[prev in list] [next in list] [prev in thread] [next in thread] 

List:       koffice-devel
Subject:    Fwd: koffice-devel post from erics@cs.kun.nl requires approval
From:       David Faure <faure () kde ! org>
Date:       2003-10-14 16:02:47
[Download RAW message or body]

Hello Mr Schabell,

Thank you for your e-mail and your interest in document conversion.
For information, KOffice plans to switch to the OpenOffice file format once
KOffice-1.3 is out (i.e. NOT for 1.3, but for the next release after that).
This should reduce the amount of necessary file formats to support a little bit :)

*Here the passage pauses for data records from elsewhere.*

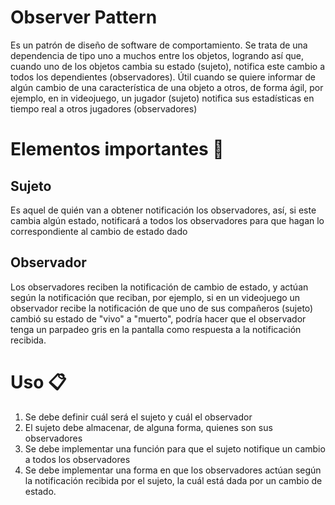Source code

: # Observer Pattern


Es un patrón de diseño de software de comportamiento.  Se trata de una dependencia de tipo uno a muchos entre los objetos, logrando así que, 
cuando uno de los objetos cambia su estado (sujeto), notifica este cambio a todos los dependientes (observadores).  Útil cuando se quiere
informar de algún cambio de una característica de una objeto a otros, de forma ágil, por ejemplo, en in videojuego, un jugador (sujeto) 
notifica sus estadísticas en tiempo real a otros jugadores (observadores)

# Elementos importantes 🔧
## Sujeto
Es aquel de quién van a obtener notificación los observadores, así, si este cambia algún estado, notificará a todos los observadores para
que hagan lo correspondiente al cambio de estado dado

## Observador
Los observadores reciben la notificación de cambio de estado, y actúan según la notificación que reciban, por ejemplo, si en un videojuego
un observador recibe la notificación de que uno de sus compañeros (sujeto) cambió su estado de "vivo" a "muerto", podría hacer que el observador
tenga un parpadeo gris en la pantalla como respuesta a la notificación recibida.

# Uso 📋
1. Se debe definir cuál será el sujeto y cuál el observador
2. El sujeto debe almacenar, de alguna forma, quienes son sus observadores
3. Se debe implementar una función para que el sujeto notifique un cambio a todos los observadores
4. Se debe implementar una forma en que los observadores actúan según la notificación recibida por el sujeto, la cuál está dada por un cambio de estado.


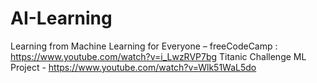 # AI-Learning
Learning from 
  Machine Learning for Everyone – freeCodeCamp : https://www.youtube.com/watch?v=i_LwzRVP7bg
  Titanic Challenge ML Project - https://www.youtube.com/watch?v=Wlk51WaL5do

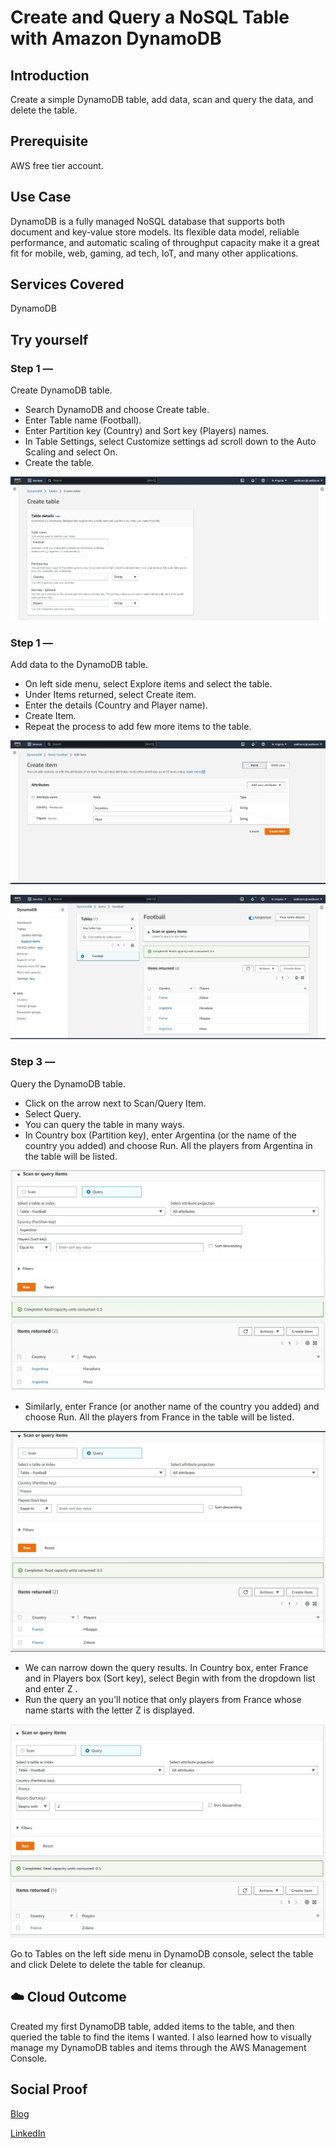 # Create and Query a NoSQL Table with Amazon DynamoDB

## Introduction

Create a simple DynamoDB table, add data, scan and query the data, and delete the table.

## Prerequisite

AWS free tier account.

## Use Case

DynamoDB is a fully managed NoSQL database that supports both document and key-value store models. Its flexible data model, reliable performance, and automatic scaling of throughput capacity make it a great fit for mobile, web, gaming, ad tech, IoT, and many other applications.

## Services Covered

DynamoDB

## Try yourself

### Step 1 — 
Create DynamoDB table.
- Search DynamoDB and choose Create table.
- Enter Table name (Football).
- Enter Partition key (Country) and Sort key (Players) names. 
- In Table Settings, select Customize settings ad scroll down to the Auto Scaling and select On.
- Create the table.

![Screenshot](https://github.com/aaditunni/100DaysOfCloud/blob/main/Journey/013/day13.JPG)

### Step 1 — 
Add data to the DynamoDB table.
- On left side menu, select Explore items and select the table.
- Under Items returned, select Create item.
- Enter the details (Country and Player name).
- Create Item.
- Repeat the process to add few more items to the table.

![Screenshot](https://github.com/aaditunni/100DaysOfCloud/blob/main/Journey/013/day13.1.JPG)

![Screenshot](https://github.com/aaditunni/100DaysOfCloud/blob/main/Journey/013/day13.2.JPG)

### Step 3 — 
Query the DynamoDB table.
- Click on the arrow next to Scan/Query Item.
- Select Query.
- You can query the table in many ways.
- In Country box (Partition key), enter Argentina (or the name of the country you added) and choose Run. All the players from Argentina in the table will be listed.

![Screenshot](https://github.com/aaditunni/100DaysOfCloud/blob/main/Journey/013/day13.3.JPG)

- Similarly, enter France (or another name of the country you added) and choose Run. All the players from France in the table will be listed.

![Screenshot](https://github.com/aaditunni/100DaysOfCloud/blob/main/Journey/013/day13.4.JPG)

- We can narrow down the query results. In Country box, enter France and in Players box (Sort key), select Begin with from the dropdown list and enter Z .
- Run the query an you'll notice that only players from France whose name starts with the letter Z is displayed.

![Screenshot](https://github.com/aaditunni/100DaysOfCloud/blob/main/Journey/013/day13.5.JPG)

Go to Tables on the left side menu in DynamoDB console, select the table and click Delete to delete the table for cleanup.

## ☁️ Cloud Outcome

Created my first DynamoDB table, added items to the table, and then queried the table to find the items I wanted. I also learned how to visually manage my DynamoDB tables and items through the AWS Management Console.

## Social Proof

[Blog](https://dev.to/aaditunni/create-and-query-a-nosql-table-with-amazon-dynamodb-2ao1)

[LinkedIn](https://www.linkedin.com/posts/aaditunni_100daysofcloud-aws-cloud-activity-7019614343293997056-krbI?utm_source=share&utm_medium=member_desktop)
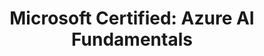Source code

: ---
category: Certification
title: "Microsoft Certified: Azure AI Fundamentals"
company: Microsoft
description: |
    La Certification Azure AI Fundamentals certifie les compétences dans la compréhension des principes fondamentaux de l'apprentissage automatique (ML) et de l'intelligence artificielle (AI) et la connaissance des services Microsoft Azure qui peuvent être utilisés pour créer des solutions ML et AI.
status: published
badgeUrl: /assets/images/badges/microsoft-certified-azure-ai-fundamentals.png
certificationUrl: https://www.credly.com/badges/a862f643-8cf9-40c2-8879-2bdc612c582e/public_url
layout: post
order: 60
sitemap: false
---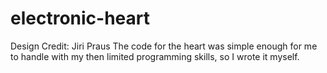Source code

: # electronic-heart

Design Credit: Jiri Praus
The code for the heart was simple enough for me to handle with my then limited programming skills, so I wrote it myself.
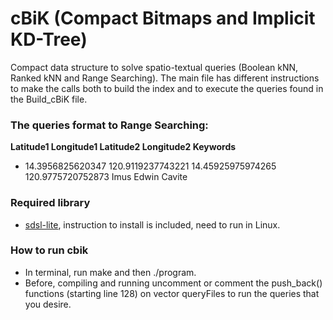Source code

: # cBiK (Compact Bitmaps and Implicit KD-Tree)

Compact data structure to solve spatio-textual queries (Boolean kNN, Ranked kNN and Range Searching).
The main file has different instructions to make the calls both to build the index and to execute the queries found in the Build_cBiK file.

### The queries format to Range Searching:

**Latitude1 Longitude1 Latitude2 Longitude2 Keywords**

* 14.3956825620347 120.9119237743221 14.45925975974265 120.9775720752873 Imus Edwin Cavite

### Required library
* [sdsl-lite](https://github.com/simongog/sdsl-lite), instruction to install is included, need to run in Linux.

### How to run cbik
* In terminal, run make and then ./program.
* Before, compiling and running uncomment or comment the push_back() functions (starting line 128) on vector queryFiles to run the queries that you desire.


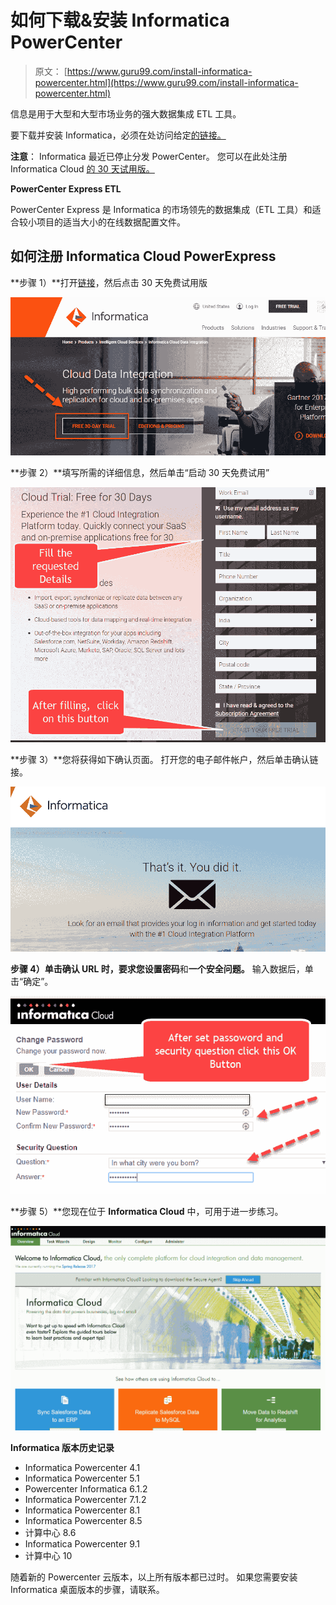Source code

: # 如何下载&安装 Informatica PowerCenter

> 原文： [https://www.guru99.com/install-informatica-powercenter.html](https://www.guru99.com/install-informatica-powercenter.html)

信息是用于大型和大型市场业务的强大数据集成 ETL 工具。

要下载并安装 Informatica，必须在处访问给定[的链接。](https://marketplace.informatica.com/solutions/pcexpress)

**注意**： Informatica 最近已停止分发 PowerCenter。 您可以在此处注册 Informatica Cloud [的 30 天试用版。](https://www.informatica.com/products/cloud-integration/cloud-data-integration.html)

**PowerCenter Express ETL**

PowerCenter Express 是 Informatica 的市场领先的数据集成（ETL 工具）和适合较小项目的适当大小的在线数据配置文件。

## 如何注册 Informatica Cloud PowerExpress

**步骤 1）**打开[链接](https://www.informatica.com/products/cloud-integration/cloud-data-integration.html#fbid=Nc5iwMLwZRI)，然后点击 30 天免费试用版

![How to Download & Install Informatica PowerCenter](img/f79b58494e969a0f7430155fa99d59a6.png "How to Install Informatica PowerCenter")

**步骤 2）**填写所需的详细信息，然后单击“启动 30 天免费试用”

![How to Download & Install Informatica PowerCenter](img/64215894ff559d3d44d580daee088dac.png "How to Install Informatica PowerCenter")

**步骤 3）**您将获得如下确认页面。 打开您的电子邮件帐户，然后单击确认链接。

![How to Download & Install Informatica PowerCenter](img/351c20969111980b77a3d8e6012dc590.png "How to Install Informatica PowerCenter")

**步骤 4）**单击确认 URL 时，要求您设置**密码**和**一个安全问题。** 输入数据后，单击“确定”。

![How to Download & Install Informatica PowerCenter](img/dca8b9edad4f080c3e81814f7b7be056.png "How to Install Informatica PowerCenter")

**步骤 5）**您现在位于 **Informatica Cloud** 中，可用于进一步练习。

![How to Download & Install Informatica PowerCenter](img/ee15f9359c68ee8081e9912bc6237f7e.png "How to Install Informatica PowerCenter")

**Informatica 版本历史记录**

*   Informatica Powercenter 4.1
*   Informatica Powercenter 5.1
*   Powercenter Informatica 6.1.2
*   Informatica Powercenter 7.1.2
*   Informatica Powercenter 8.1
*   Informatica Powercenter 8.5
*   计算中心 8.6
*   Informatica Powercenter 9.1
*   计算中心 10

随着新的 Powercenter 云版本，以上所有版本都已过时。 如果您需要安装 Informatica 桌面版本的步骤，请联系。
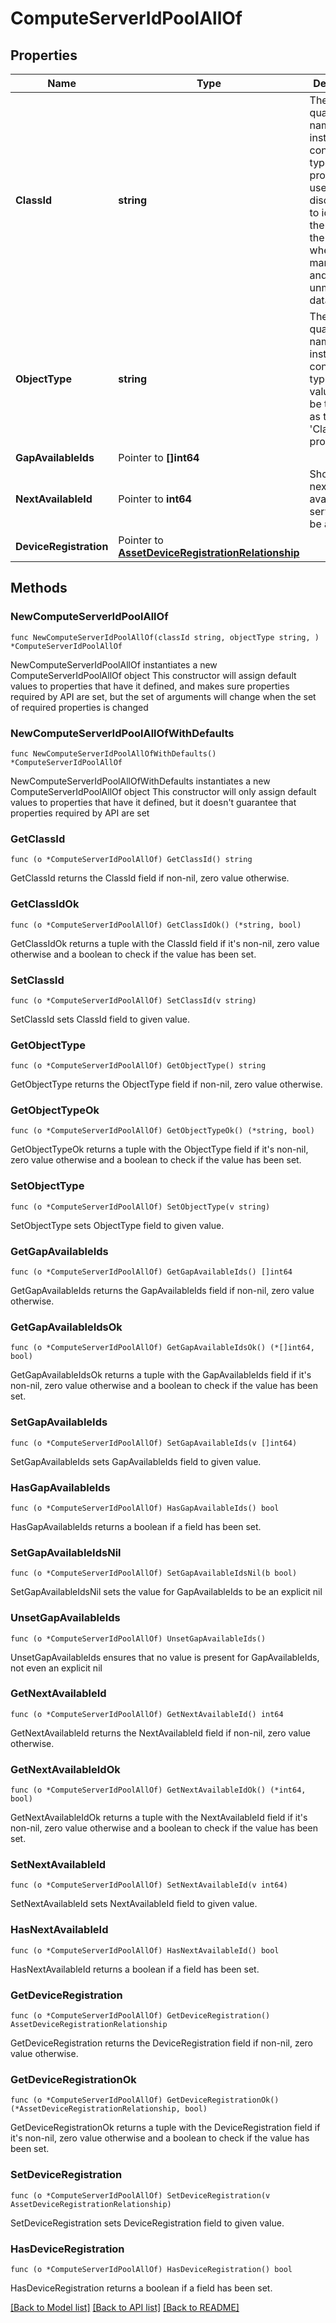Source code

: # ComputeServerIdPoolAllOf

## Properties

Name | Type | Description | Notes
------------ | ------------- | ------------- | -------------
**ClassId** | **string** | The fully-qualified name of the instantiated, concrete type. This property is used as a discriminator to identify the type of the payload when marshaling and unmarshaling data. | [default to "compute.ServerIdPool"]
**ObjectType** | **string** | The fully-qualified name of the instantiated, concrete type. The value should be the same as the &#39;ClassId&#39; property. | [default to "compute.ServerIdPool"]
**GapAvailableIds** | Pointer to **[]int64** |  | [optional] 
**NextAvailableId** | Pointer to **int64** | Shows the next available server ID to be allocated. | [optional] 
**DeviceRegistration** | Pointer to [**AssetDeviceRegistrationRelationship**](AssetDeviceRegistrationRelationship.md) |  | [optional] 

## Methods

### NewComputeServerIdPoolAllOf

`func NewComputeServerIdPoolAllOf(classId string, objectType string, ) *ComputeServerIdPoolAllOf`

NewComputeServerIdPoolAllOf instantiates a new ComputeServerIdPoolAllOf object
This constructor will assign default values to properties that have it defined,
and makes sure properties required by API are set, but the set of arguments
will change when the set of required properties is changed

### NewComputeServerIdPoolAllOfWithDefaults

`func NewComputeServerIdPoolAllOfWithDefaults() *ComputeServerIdPoolAllOf`

NewComputeServerIdPoolAllOfWithDefaults instantiates a new ComputeServerIdPoolAllOf object
This constructor will only assign default values to properties that have it defined,
but it doesn't guarantee that properties required by API are set

### GetClassId

`func (o *ComputeServerIdPoolAllOf) GetClassId() string`

GetClassId returns the ClassId field if non-nil, zero value otherwise.

### GetClassIdOk

`func (o *ComputeServerIdPoolAllOf) GetClassIdOk() (*string, bool)`

GetClassIdOk returns a tuple with the ClassId field if it's non-nil, zero value otherwise
and a boolean to check if the value has been set.

### SetClassId

`func (o *ComputeServerIdPoolAllOf) SetClassId(v string)`

SetClassId sets ClassId field to given value.


### GetObjectType

`func (o *ComputeServerIdPoolAllOf) GetObjectType() string`

GetObjectType returns the ObjectType field if non-nil, zero value otherwise.

### GetObjectTypeOk

`func (o *ComputeServerIdPoolAllOf) GetObjectTypeOk() (*string, bool)`

GetObjectTypeOk returns a tuple with the ObjectType field if it's non-nil, zero value otherwise
and a boolean to check if the value has been set.

### SetObjectType

`func (o *ComputeServerIdPoolAllOf) SetObjectType(v string)`

SetObjectType sets ObjectType field to given value.


### GetGapAvailableIds

`func (o *ComputeServerIdPoolAllOf) GetGapAvailableIds() []int64`

GetGapAvailableIds returns the GapAvailableIds field if non-nil, zero value otherwise.

### GetGapAvailableIdsOk

`func (o *ComputeServerIdPoolAllOf) GetGapAvailableIdsOk() (*[]int64, bool)`

GetGapAvailableIdsOk returns a tuple with the GapAvailableIds field if it's non-nil, zero value otherwise
and a boolean to check if the value has been set.

### SetGapAvailableIds

`func (o *ComputeServerIdPoolAllOf) SetGapAvailableIds(v []int64)`

SetGapAvailableIds sets GapAvailableIds field to given value.

### HasGapAvailableIds

`func (o *ComputeServerIdPoolAllOf) HasGapAvailableIds() bool`

HasGapAvailableIds returns a boolean if a field has been set.

### SetGapAvailableIdsNil

`func (o *ComputeServerIdPoolAllOf) SetGapAvailableIdsNil(b bool)`

 SetGapAvailableIdsNil sets the value for GapAvailableIds to be an explicit nil

### UnsetGapAvailableIds
`func (o *ComputeServerIdPoolAllOf) UnsetGapAvailableIds()`

UnsetGapAvailableIds ensures that no value is present for GapAvailableIds, not even an explicit nil
### GetNextAvailableId

`func (o *ComputeServerIdPoolAllOf) GetNextAvailableId() int64`

GetNextAvailableId returns the NextAvailableId field if non-nil, zero value otherwise.

### GetNextAvailableIdOk

`func (o *ComputeServerIdPoolAllOf) GetNextAvailableIdOk() (*int64, bool)`

GetNextAvailableIdOk returns a tuple with the NextAvailableId field if it's non-nil, zero value otherwise
and a boolean to check if the value has been set.

### SetNextAvailableId

`func (o *ComputeServerIdPoolAllOf) SetNextAvailableId(v int64)`

SetNextAvailableId sets NextAvailableId field to given value.

### HasNextAvailableId

`func (o *ComputeServerIdPoolAllOf) HasNextAvailableId() bool`

HasNextAvailableId returns a boolean if a field has been set.

### GetDeviceRegistration

`func (o *ComputeServerIdPoolAllOf) GetDeviceRegistration() AssetDeviceRegistrationRelationship`

GetDeviceRegistration returns the DeviceRegistration field if non-nil, zero value otherwise.

### GetDeviceRegistrationOk

`func (o *ComputeServerIdPoolAllOf) GetDeviceRegistrationOk() (*AssetDeviceRegistrationRelationship, bool)`

GetDeviceRegistrationOk returns a tuple with the DeviceRegistration field if it's non-nil, zero value otherwise
and a boolean to check if the value has been set.

### SetDeviceRegistration

`func (o *ComputeServerIdPoolAllOf) SetDeviceRegistration(v AssetDeviceRegistrationRelationship)`

SetDeviceRegistration sets DeviceRegistration field to given value.

### HasDeviceRegistration

`func (o *ComputeServerIdPoolAllOf) HasDeviceRegistration() bool`

HasDeviceRegistration returns a boolean if a field has been set.


[[Back to Model list]](../README.md#documentation-for-models) [[Back to API list]](../README.md#documentation-for-api-endpoints) [[Back to README]](../README.md)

On the other hand, several of the existing KOffice filters could probably be
very useful to your project.

David.

----------------------------------------------------------------------------------------


Forwarded message from: "drs. Eric D. Schabell" <erics@cs.kun.nl>  (PRONIR)
To: Abiword project <F.J.Franklin@shef.ac.uk>, Open Office project \
<discuss@openoffice.org>, KOffice project <koffice@mail.kde.org>, KOffice devel \
<koffice-devel@mail.kde.org>, JXTA discussion mailinglists <discuss@jxta.org>, Google \
Api project <api-support@google.com>, hans.bossenbroek@luminis.nl, p.jones@edmond.nl, \
erica@wizwise.nl, woody@dstc.edu.au, andrewg@dstc.edu.au, sparky@cs.kun.nl, \
                PRONIR@NIC.SURFNET.NL, Mark@Overmeer.net, hoppie@uvt.nl
CC: pronir-conversion@cs.kun.nl
Date: Today 15:54:23

Hello everyone,

As lead developer on the PRONIR Document Conversion project I wanted to get
back to you on our progress with regards to our research in the area of
document conversion. This is practical research, with regards to producing a
usable tool and easy to use API interface for external access from existing
projects.

At the bottom of this e-mail you will find our original 'call for interest',
submitted to you for review over a year ago. In the time since we have been
busy researching some of the possibilities with regards to document
conversion and creating the tools/projects listed below (all relevant phases
of the global PRONIR project can be followed in the Scientific Programmers
Workshop at http://www.pronir.nl/pub/spws.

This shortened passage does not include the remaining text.